简体   繁体   English

如何在 JavaScript 中使用两个对象数组执行内部联接?

[英]How can I perform an inner join with two object arrays in JavaScript?

I have two object arrays:我有两个对象数组:

var a = [
  {id: 4, name: 'Greg'},
  {id: 1, name: 'David'},
  {id: 2, name: 'John'},
  {id: 3, name: 'Matt'},
]

var b = [
  {id: 5, name: 'Mathew', position: '1'},
  {id: 6, name: 'Gracia', position: '2'},
  {id: 2, name: 'John', position: '2'},
  {id: 3, name: 'Matt', position: '2'},
]

I want to do an inner join for these two arrays a and b , and create a third array like this (if the position property is not present, then it becomes null):我想对这两个数组ab进行内部连接,并创建这样的第三个数组(如果 position 属性不存在,则它变为 null):

var result = [{
  {id: 4, name: 'Greg', position: null},
  {id: 1, name: 'David', position: null},
  {id: 5, name: 'Mathew', position: '1'},
  {id: 6, name: 'Gracia', position: '2'},
  {id: 2, name: 'John', position: '2'},
  {id: 3, name: 'Matt', position: '2'},
}]

My approach:我的做法:

function innerJoinAB(a,b) {
    a.forEach(function(obj, index) {
        // Search through objects in first loop
        b.forEach(function(obj2,i2){
        // Find objects in 2nd loop
        // if obj1 is present in obj2 then push to result.
        });
    });
}

But the time complexity is O(N^2) .但是时间复杂度是O(N^2) How can I do it in O(N) ?我怎样才能在O(N)做到这一点? My friend told me that we can use reducers and Object.assign .我的朋友告诉我,我们可以使用 reducers 和Object.assign

I'm not able to figure this out.我无法弄清楚这一点。 Please help.请帮忙。

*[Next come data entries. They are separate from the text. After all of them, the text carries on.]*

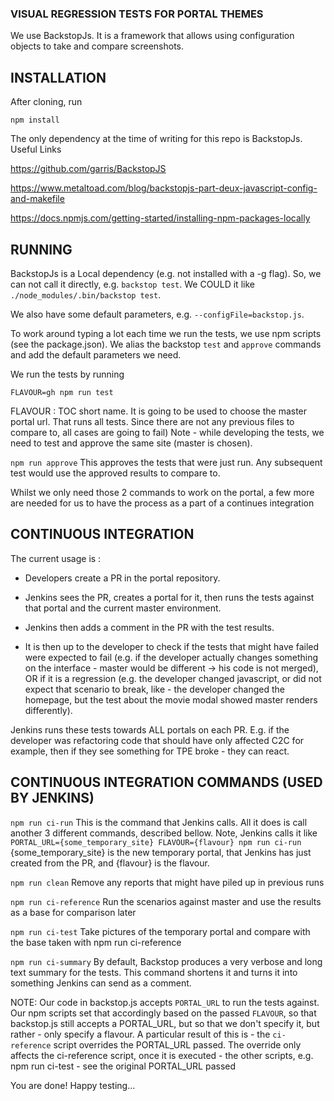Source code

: ### VISUAL REGRESSION TESTS FOR PORTAL THEMES

We use BackstopJs. It is a framework that allows using configuration objects to take and compare screenshots.


## INSTALLATION

After cloning, run

```npm install```

The only dependency at the time of writing for this repo is BackstopJs.
Useful Links

https://github.com/garris/BackstopJS

https://www.metaltoad.com/blog/backstopjs-part-deux-javascript-config-and-makefile

https://docs.npmjs.com/getting-started/installing-npm-packages-locally


## RUNNING

BackstopJs is a Local dependency (e.g. not installed with a -g flag). So, we can not call it directly,
e.g. ```backstop test```. We COULD it like ```./node_modules/.bin/backstop test```.

We also have some default parameters, e.g. ```--configFile=backstop.js```.

To work around typing a lot each time we run the tests, we use npm scripts (see the package.json).
We alias the backstop ```test``` and ```approve``` commands and add the default parameters we need.

We run the tests by running

```FLAVOUR=gh npm run test```

FLAVOUR : TOC short name. It is going to be used to choose the master portal url.
That runs all tests. Since there are not any previous files to compare to, all cases are going to fail)
Note - while developing the tests, we need to test and approve the same site (master is chosen).

```npm run approve```
This approves the tests that were just run. Any subsequent test would use the approved results to compare to.

Whilst we only need those 2 commands to work on the portal, a few more are needed for us to have the process as a part
of a continues integration


## CONTINUOUS INTEGRATION 

The current usage is :

* Developers create a PR in the portal repository.

* Jenkins sees the PR, creates a portal for it, then runs the tests against that portal and the
current master environment.

* Jenkins then adds a comment in the PR with the test results.

* It is then up to the developer to check if the tests that might have failed were expected to fail (e.g.
if the developer actually changes something on the interface - master would be different -> his code is not merged),
OR if it is a regression (e.g. the developer changed javascript, or did not expect that scenario to break, like - the developer
changed the homepage, but the test about the movie modal showed master renders differently).

Jenkins runs these tests towards ALL portals on each PR. E.g. if the developer was refactoring code that should have only affected C2C for example,
then if they see something for TPE broke - they can react.

## CONTINUOUS INTEGRATION COMMANDS (USED BY JENKINS)

```npm run ci-run```
This is the command that Jenkins calls. All it does is call another 3 different commands, described bellow.
Note, Jenkins calls it like `PORTAL_URL={some_temporary_site} FLAVOUR={flavour} npm run ci-run`
{some_temporary_site} is the new temporary portal, that Jenkins has just created from the PR, and {flavour} is the flavour.

```npm run clean```
Remove any reports that might have piled up in previous runs

```npm run ci-reference```
Run the scenarios against master and use the results as a base for comparison later

```npm run ci-test```
Take pictures of the temporary portal and compare with the base taken with npm run ci-reference

```npm run ci-summary```
By default, Backstop produces a very verbose and long text summary for the tests. This command
shortens it and turns it into something Jenkins can send as a comment.


NOTE:
Our code in backstop.js accepts ```PORTAL_URL``` to run the tests against.
Our npm scripts set that accordingly based on the passed ```FLAVOUR```, so that
backstop.js still accepts a PORTAL_URL, but so that we don't specify it, but rather -
only specify a flavour.
A particular result of this is - the ```ci-reference``` script overrides the
PORTAL_URL passed. The override only affects the ci-reference script, once it
is executed - the other scripts, e.g. npm run ci-test - see the original
PORTAL_URL passed




You are done! Happy testing...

I don't know how reduce would help here, but you could use a Map to accomplish the same task in O(n) :我不知道reduce在这里有什么帮助,但是您可以使用MapO(n)完成相同的任务:

 const a = [ {id: 4, name: 'Greg'}, {id: 1, name: 'David'}, {id: 2, name: 'John'}, {id: 3, name: 'Matt'}]; const b = [ {id: 5, name: 'Mathew', position: '1'}, {id: 6, name: 'Gracia', position: '2'}, {id: 2, name: 'John', position: '2'}, {id: 3, name: 'Matt', position: '2'}]; var m = new Map(); // Insert all entries keyed by ID into the Map, filling in placeholder // 'position' since the Array 'a' lacks 'position' entirely: a.forEach(function(x) { x.position = null; m.set(x.id, x); }); // For values in 'b', insert them if missing, otherwise, update existing values: b.forEach(function(x) { var existing = m.get(x.id); if (existing === undefined) m.set(x.id, x); else Object.assign(existing, x); }); // Extract resulting combined objects from the Map as an Array var result = Array.from(m.values()); console.log(JSON.stringify(result));
 .as-console-wrapper { max-height: 100% !important; top: 0; }

Because Map accesses and updates are O(1) (on average - because of hash collisions and rehashing, it can be longer), this makes O(n+m) (where n and m are the lengths of a and b respectively; the naive solution you gave would be O(n*m) using the same meaning for n and m ).因为Map访问和更新是O(1) (平均而言 - 因为散列冲突和重新散列,它可以更长),这使得O(n+m) (其中nm分别是ab的长度;您给出的天真的解决方案将是O(n*m)nm使用相同的含义)。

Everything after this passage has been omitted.